What is Workforce Planning and Why Does it Matter?

The common definition of Workforce Planning is simple enough: Ensure you have enough of the right people in the right positions doing the right things at the right time. The tricky part is the execution.

Most managers consciously or unconsciously evaluate these considerations every day.  Without much calculation, a savvy leader can guess if the day will be slow enough to let employees go home early, or busy enough to require extra help and overtime.  But this kind of improvisational management style is reactive, and while it may work well enough to forge through the peaks and valleys of immediate operational demands, it does nothing to help the essential longevity of an organization.

A recent study by the Institute for Corporate Productivity (I4CP) showed that Workforce planning is “in the room “ at a rising number of companies, but even then, the significant focus is on immediate hurdles, not long term strategy.  This may imply that what these companies are engaged in is actually Workforce Staffing, and not really planning at all.  Not to say that short-term goal attainment isn’t an import aspect of Workforce Planning, it absolutely is, but unless the short term approach is aligned with a long term vision, the future success of these businesses is at risk.

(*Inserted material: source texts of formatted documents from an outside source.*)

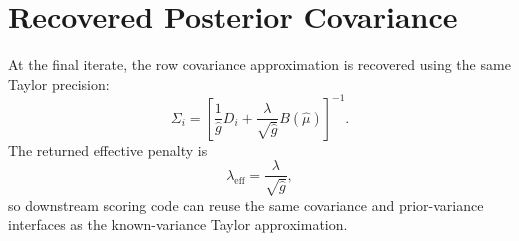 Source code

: \documentclass[11pt]{article}
\begin{document}
\section{Recovered Posterior Covariance}

At the final iterate, the row covariance approximation is recovered using the
same Taylor precision:
\begin{equation}
    \Sigma_i =
    \left[
        \frac{1}{\hat g}D_i
        + \frac{\lambda}{\sqrt{\hat g}}B(\hat\mu)
    \right]^{-1}.
\end{equation}
The returned effective penalty is
\begin{equation}
    \lambda_{\mathrm{eff}} = \frac{\lambda}{\sqrt{\hat g}},
\end{equation}
so downstream scoring code can reuse the same covariance and prior-variance
interfaces as the known-variance Taylor approximation.
\end{document}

Here are the can’t-miss components of effective Workforce Planning:

  1. Operational: Focuses on current systems and processes. The operational perspective is primarily centered on the nuts and bolts of daily activities and the immediate market reality. It examines the tools, talent, and techniques already in place to meet existing demands.  This component chiefly analyzes employee, process, and technological efficiency,  as well as quality control and customer service.
  2. Tactical: This is the middle ground between the Operational and Strategic focuses.  While Operational planning concentrates on today, and Strategic planning looks 3-5 years into the future. Tactical planning is the road map for getting an organization from here to there. It is the analysis that determines where resources will be positioned in order to achieve long term goals, and specifies what training and technological investments are needed to meet the strategic vision.
  3. Strategic: Looks at long-term considerations such as projected knowledge loss and talent gaps as well as projected knowledge requirements that will enable a company’s ability to evolve and advance. Of these considerations, bracing for knowledge loss (succession planning) is perhaps the more straightforward consideration. Leaders can roughly estimate the timeframe in which talent will retire, and narrow in on the knowledge and skills needed to fill resulting gaps. Knowledge requirements demand greater scrutiny of analytics and long term goals. New skills, emerging technologies, future consumer demands and spending trends are just a few items to consider.